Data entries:
++++++

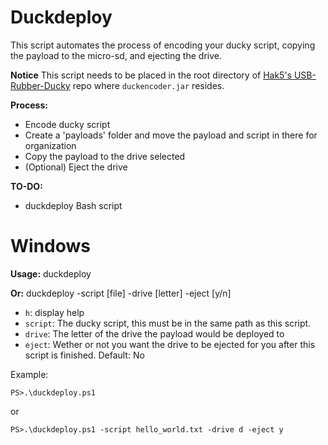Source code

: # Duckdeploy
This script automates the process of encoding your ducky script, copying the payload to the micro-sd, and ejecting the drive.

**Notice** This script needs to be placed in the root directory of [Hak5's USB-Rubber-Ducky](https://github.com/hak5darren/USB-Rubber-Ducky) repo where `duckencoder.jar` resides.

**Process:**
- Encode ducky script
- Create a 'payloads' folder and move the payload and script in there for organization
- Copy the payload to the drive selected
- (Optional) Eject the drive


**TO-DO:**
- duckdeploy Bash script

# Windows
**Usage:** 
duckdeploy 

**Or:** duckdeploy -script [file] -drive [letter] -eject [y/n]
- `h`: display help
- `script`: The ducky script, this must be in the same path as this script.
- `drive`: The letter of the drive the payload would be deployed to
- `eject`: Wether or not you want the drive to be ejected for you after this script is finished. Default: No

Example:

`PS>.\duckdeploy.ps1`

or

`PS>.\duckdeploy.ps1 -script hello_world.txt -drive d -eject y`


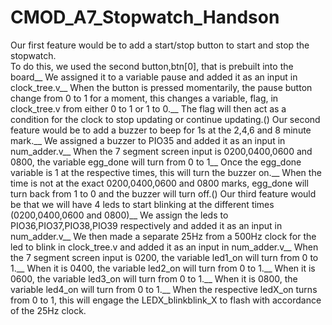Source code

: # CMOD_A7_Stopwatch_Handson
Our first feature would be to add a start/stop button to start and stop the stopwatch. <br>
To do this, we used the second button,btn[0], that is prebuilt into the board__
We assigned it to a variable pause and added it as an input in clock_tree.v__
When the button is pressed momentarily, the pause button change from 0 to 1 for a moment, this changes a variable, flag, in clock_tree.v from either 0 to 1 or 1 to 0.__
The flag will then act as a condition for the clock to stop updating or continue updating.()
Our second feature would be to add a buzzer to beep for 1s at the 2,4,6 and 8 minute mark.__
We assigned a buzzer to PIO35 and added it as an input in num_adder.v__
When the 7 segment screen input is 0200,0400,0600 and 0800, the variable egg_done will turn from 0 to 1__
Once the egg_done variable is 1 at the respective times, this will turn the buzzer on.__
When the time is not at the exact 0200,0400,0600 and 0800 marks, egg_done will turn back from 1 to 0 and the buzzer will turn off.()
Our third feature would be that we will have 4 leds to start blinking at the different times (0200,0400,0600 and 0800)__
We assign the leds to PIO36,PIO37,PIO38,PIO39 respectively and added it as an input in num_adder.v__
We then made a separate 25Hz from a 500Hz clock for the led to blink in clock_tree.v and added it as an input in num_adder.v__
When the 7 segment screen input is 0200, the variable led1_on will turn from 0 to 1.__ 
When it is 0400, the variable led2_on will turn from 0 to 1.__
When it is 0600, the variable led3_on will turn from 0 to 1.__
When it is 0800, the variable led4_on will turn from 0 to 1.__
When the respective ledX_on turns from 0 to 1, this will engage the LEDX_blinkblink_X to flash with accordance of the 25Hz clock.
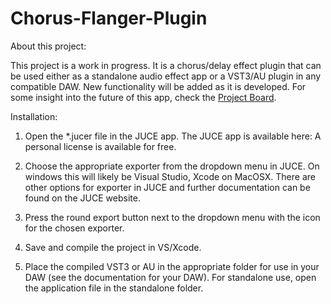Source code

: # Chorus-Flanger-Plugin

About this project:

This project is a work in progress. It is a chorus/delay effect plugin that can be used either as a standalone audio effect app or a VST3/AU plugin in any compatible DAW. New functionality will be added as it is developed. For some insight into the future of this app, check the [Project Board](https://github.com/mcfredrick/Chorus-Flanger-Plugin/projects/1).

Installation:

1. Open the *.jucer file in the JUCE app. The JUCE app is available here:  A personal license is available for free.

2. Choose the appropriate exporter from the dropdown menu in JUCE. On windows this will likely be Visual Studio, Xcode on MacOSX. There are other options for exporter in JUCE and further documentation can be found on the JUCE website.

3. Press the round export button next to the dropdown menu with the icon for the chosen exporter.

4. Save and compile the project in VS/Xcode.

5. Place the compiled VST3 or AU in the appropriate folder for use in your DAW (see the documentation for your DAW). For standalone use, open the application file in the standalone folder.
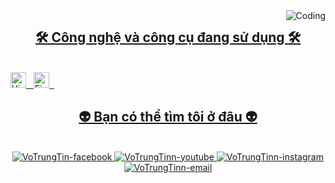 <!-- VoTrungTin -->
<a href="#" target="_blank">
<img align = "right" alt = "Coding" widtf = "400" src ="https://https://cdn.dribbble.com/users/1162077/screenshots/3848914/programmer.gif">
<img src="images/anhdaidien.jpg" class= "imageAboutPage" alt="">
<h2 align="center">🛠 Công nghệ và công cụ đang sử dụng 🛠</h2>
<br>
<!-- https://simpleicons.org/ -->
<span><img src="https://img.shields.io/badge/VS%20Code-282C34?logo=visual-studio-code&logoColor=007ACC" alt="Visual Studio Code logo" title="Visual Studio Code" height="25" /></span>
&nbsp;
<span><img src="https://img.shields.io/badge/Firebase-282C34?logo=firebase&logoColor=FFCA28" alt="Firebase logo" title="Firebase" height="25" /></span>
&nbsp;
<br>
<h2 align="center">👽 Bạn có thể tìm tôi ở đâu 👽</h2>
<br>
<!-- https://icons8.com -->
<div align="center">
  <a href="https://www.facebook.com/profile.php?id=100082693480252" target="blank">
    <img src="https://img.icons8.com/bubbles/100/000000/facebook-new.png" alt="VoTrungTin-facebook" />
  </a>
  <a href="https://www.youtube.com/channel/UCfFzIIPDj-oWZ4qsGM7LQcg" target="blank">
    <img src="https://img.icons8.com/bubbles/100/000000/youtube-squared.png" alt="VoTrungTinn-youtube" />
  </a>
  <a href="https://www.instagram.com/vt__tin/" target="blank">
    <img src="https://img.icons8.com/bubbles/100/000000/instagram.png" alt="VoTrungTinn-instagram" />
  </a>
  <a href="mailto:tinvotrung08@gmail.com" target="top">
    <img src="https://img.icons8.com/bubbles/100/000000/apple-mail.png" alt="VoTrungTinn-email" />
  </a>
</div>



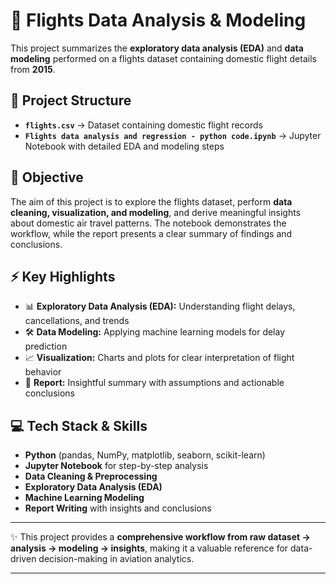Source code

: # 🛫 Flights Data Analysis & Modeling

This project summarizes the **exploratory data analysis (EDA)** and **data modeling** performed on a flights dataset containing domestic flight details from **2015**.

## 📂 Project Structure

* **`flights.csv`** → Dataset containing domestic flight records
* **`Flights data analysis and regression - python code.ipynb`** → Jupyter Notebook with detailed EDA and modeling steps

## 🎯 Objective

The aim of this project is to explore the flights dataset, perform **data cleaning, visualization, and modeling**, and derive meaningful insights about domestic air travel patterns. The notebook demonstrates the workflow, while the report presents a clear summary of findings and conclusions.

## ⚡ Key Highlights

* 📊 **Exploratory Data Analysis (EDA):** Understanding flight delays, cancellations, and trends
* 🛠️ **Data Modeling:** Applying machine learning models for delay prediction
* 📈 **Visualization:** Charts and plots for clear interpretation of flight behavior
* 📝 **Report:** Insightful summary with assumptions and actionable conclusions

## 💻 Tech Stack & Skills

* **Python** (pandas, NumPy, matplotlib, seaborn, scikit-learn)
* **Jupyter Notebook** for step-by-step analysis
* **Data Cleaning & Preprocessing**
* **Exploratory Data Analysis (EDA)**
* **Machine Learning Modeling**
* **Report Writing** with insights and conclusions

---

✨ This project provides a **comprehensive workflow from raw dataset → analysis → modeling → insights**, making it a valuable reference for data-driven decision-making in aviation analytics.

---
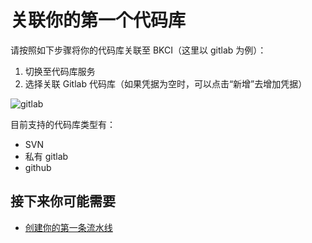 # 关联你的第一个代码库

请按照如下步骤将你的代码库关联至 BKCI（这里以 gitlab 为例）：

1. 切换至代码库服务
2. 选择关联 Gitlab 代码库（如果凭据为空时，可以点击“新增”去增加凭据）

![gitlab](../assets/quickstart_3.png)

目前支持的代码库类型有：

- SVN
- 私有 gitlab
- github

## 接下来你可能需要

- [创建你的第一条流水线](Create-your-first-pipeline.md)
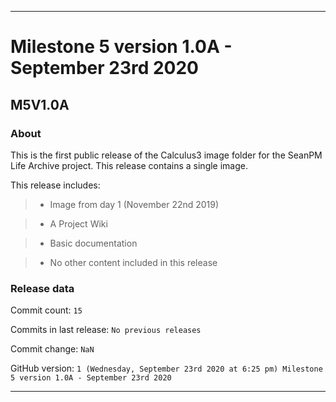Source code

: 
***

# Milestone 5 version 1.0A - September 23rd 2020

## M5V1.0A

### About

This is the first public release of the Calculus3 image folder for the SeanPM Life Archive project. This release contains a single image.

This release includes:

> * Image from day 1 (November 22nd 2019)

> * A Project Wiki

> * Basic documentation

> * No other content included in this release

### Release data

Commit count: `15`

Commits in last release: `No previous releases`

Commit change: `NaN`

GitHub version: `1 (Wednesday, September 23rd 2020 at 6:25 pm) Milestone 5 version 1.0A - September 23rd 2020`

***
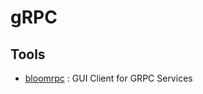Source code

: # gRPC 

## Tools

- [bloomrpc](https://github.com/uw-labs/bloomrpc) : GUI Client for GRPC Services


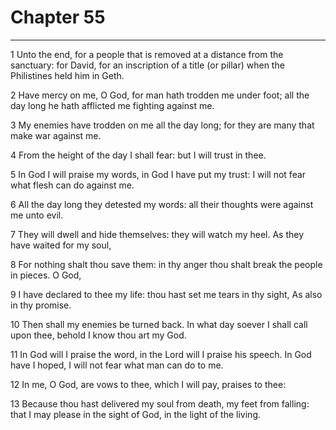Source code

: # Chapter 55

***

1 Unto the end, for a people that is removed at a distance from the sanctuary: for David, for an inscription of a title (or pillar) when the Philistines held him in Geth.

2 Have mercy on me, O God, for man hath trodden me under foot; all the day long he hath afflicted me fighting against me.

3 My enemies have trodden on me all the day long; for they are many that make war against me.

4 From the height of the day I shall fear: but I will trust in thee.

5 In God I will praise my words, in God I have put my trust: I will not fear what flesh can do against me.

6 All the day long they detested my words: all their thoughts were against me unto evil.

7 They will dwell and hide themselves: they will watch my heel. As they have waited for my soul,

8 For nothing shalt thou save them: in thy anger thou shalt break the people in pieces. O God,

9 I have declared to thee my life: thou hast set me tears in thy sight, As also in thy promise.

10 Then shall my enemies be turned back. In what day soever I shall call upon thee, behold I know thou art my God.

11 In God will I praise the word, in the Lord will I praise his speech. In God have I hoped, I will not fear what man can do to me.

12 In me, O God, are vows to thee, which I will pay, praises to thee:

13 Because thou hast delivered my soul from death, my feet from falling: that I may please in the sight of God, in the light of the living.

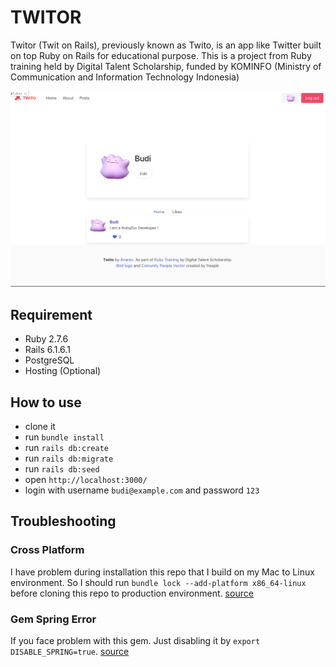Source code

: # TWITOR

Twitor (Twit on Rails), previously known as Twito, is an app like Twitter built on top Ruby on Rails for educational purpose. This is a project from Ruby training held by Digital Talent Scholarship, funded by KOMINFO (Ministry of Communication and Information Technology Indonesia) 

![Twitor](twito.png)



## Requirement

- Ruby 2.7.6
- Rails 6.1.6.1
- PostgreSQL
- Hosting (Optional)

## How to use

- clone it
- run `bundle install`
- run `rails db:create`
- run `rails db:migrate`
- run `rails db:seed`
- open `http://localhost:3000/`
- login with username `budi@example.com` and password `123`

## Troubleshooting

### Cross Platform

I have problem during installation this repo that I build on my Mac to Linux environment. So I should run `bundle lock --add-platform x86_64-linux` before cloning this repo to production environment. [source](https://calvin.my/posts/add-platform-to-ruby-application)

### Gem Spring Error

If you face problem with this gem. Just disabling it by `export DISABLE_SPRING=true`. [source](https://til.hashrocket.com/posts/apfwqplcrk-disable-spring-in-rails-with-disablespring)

++++++

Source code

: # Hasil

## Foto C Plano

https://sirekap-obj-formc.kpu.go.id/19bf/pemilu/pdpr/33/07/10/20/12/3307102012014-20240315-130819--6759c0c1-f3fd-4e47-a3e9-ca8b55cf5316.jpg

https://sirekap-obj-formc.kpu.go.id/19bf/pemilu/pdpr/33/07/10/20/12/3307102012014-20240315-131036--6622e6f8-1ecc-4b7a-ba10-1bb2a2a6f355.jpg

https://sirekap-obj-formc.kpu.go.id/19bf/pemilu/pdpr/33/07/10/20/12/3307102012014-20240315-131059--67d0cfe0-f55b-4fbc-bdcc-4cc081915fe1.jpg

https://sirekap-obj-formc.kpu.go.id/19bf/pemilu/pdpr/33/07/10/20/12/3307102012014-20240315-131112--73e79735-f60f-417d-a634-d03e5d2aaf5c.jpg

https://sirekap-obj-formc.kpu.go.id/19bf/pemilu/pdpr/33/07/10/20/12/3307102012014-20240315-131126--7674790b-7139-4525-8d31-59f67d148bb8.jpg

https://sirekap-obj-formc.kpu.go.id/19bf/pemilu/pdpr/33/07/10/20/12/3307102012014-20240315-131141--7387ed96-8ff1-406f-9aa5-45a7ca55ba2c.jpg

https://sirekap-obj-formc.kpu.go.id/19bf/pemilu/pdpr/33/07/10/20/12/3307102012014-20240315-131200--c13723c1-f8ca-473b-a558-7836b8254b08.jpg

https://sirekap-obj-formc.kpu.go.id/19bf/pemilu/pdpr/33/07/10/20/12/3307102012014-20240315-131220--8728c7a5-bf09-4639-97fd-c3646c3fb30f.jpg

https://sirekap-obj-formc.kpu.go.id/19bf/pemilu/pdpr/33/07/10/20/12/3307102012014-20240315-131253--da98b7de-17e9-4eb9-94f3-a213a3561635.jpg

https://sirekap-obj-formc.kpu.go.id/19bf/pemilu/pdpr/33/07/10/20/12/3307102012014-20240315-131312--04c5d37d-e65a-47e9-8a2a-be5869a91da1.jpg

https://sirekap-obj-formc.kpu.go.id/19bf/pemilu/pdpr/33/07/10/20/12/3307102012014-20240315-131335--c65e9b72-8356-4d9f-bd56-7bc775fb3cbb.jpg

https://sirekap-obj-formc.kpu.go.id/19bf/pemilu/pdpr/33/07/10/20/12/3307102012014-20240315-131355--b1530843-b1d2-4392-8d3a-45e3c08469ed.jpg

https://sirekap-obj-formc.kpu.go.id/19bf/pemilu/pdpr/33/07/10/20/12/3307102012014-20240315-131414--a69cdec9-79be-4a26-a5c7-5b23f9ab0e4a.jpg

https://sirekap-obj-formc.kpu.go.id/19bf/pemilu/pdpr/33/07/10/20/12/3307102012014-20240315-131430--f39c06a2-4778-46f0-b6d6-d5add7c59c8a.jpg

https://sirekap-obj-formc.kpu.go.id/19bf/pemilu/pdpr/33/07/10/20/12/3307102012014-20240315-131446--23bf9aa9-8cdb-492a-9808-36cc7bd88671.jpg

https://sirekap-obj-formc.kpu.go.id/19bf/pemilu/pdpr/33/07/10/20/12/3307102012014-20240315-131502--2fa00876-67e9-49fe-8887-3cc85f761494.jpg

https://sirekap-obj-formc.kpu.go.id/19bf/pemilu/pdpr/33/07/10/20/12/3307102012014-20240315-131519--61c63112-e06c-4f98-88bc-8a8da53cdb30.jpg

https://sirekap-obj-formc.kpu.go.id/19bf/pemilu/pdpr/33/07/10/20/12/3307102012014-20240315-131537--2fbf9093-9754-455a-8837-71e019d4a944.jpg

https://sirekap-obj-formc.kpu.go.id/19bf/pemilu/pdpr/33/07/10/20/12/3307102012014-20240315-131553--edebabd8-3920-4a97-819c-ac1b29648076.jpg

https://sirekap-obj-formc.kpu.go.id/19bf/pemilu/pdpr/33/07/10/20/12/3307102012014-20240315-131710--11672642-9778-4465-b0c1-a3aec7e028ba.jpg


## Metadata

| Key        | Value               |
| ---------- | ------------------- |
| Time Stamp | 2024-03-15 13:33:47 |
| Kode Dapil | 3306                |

++++++

→ **What is being asked**:
With the pictures left out, write out exactly the lines above from the one containing "Our third feature" through the one containing "1. Open the".

→ **Response to this exercise**:
Our third feature would be that we will have 4 leds to start blinking at the different times (0200,0400,0600 and 0800)__
We assign the leds to PIO36,PIO37,PIO38,PIO39 respectively and added it as an input in num_adder.v__
We then made a separate 25Hz from a 500Hz clock for the led to blink in clock_tree.v and added it as an input in num_adder.v__
When the 7 segment screen input is 0200, the variable led1_on will turn from 0 to 1.__ 
When it is 0400, the variable led2_on will turn from 0 to 1.__
When it is 0600, the variable led3_on will turn from 0 to 1.__
When it is 0800, the variable led4_on will turn from 0 to 1.__
When the respective ledX_on turns from 0 to 1, this will engage the LEDX_blinkblink_X to flash with accordance of the 25Hz clock.
Source code

: # Chorus-Flanger-Plugin

About this project:

This project is a work in progress. It is a chorus/delay effect plugin that can be used either as a standalone audio effect app or a VST3/AU plugin in any compatible DAW. New functionality will be added as it is developed. For some insight into the future of this app, check the [Project Board](https://github.com/mcfredrick/Chorus-Flanger-Plugin/projects/1).

Installation:

1. Open the *.jucer file in the JUCE app. The JUCE app is available here:  A personal license is available for free.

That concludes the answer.